(Given data)
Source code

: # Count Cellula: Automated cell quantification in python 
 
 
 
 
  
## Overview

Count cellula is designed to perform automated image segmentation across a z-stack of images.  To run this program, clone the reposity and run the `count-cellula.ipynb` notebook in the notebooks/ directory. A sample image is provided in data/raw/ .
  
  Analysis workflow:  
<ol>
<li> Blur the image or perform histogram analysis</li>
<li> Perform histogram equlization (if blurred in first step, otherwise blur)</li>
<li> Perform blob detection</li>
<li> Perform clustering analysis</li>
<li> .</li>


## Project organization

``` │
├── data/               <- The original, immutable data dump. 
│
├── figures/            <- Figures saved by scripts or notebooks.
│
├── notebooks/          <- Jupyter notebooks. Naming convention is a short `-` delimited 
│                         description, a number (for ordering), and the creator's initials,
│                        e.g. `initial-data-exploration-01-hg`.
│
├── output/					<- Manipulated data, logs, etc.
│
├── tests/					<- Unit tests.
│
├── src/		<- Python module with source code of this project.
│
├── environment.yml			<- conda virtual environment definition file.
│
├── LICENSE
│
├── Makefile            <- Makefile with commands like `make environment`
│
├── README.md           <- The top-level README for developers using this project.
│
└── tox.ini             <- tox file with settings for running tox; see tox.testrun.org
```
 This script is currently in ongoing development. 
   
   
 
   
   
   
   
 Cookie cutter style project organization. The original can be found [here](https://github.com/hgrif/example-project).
(End Given data)
-- About this exercise --
Retype every record above exactly as it appears.

-- Task answer --
Source code

: # Count Cellula: Automated cell quantification in python 
 
 
 
 
  
## Overview

Count cellula is designed to perform automated image segmentation across a z-stack of images.  To run this program, clone the reposity and run the `count-cellula.ipynb` notebook in the notebooks/ directory. A sample image is provided in data/raw/ .
  
  Analysis workflow:  
<ol>
<li> Blur the image or perform histogram analysis</li>
<li> Perform histogram equlization (if blurred in first step, otherwise blur)</li>
<li> Perform blob detection</li>
<li> Perform clustering analysis</li>
<li> .</li>


## Project organization

``` │
├── data/               <- The original, immutable data dump. 
│
├── figures/            <- Figures saved by scripts or notebooks.
│
├── notebooks/          <- Jupyter notebooks. Naming convention is a short `-` delimited 
│                         description, a number (for ordering), and the creator's initials,
│                        e.g. `initial-data-exploration-01-hg`.
│
├── output/					<- Manipulated data, logs, etc.
│
├── tests/					<- Unit tests.
│
├── src/		<- Python module with source code of this project.
│
├── environment.yml			<- conda virtual environment definition file.
│
├── LICENSE
│
├── Makefile            <- Makefile with commands like `make environment`
│
├── README.md           <- The top-level README for developers using this project.
│
└── tox.ini             <- tox file with settings for running tox; see tox.testrun.org
```
 This script is currently in ongoing development. 
   
   
 
   
   
   
   
 Cookie cutter style project organization. The original can be found [here](https://github.com/hgrif/example-project).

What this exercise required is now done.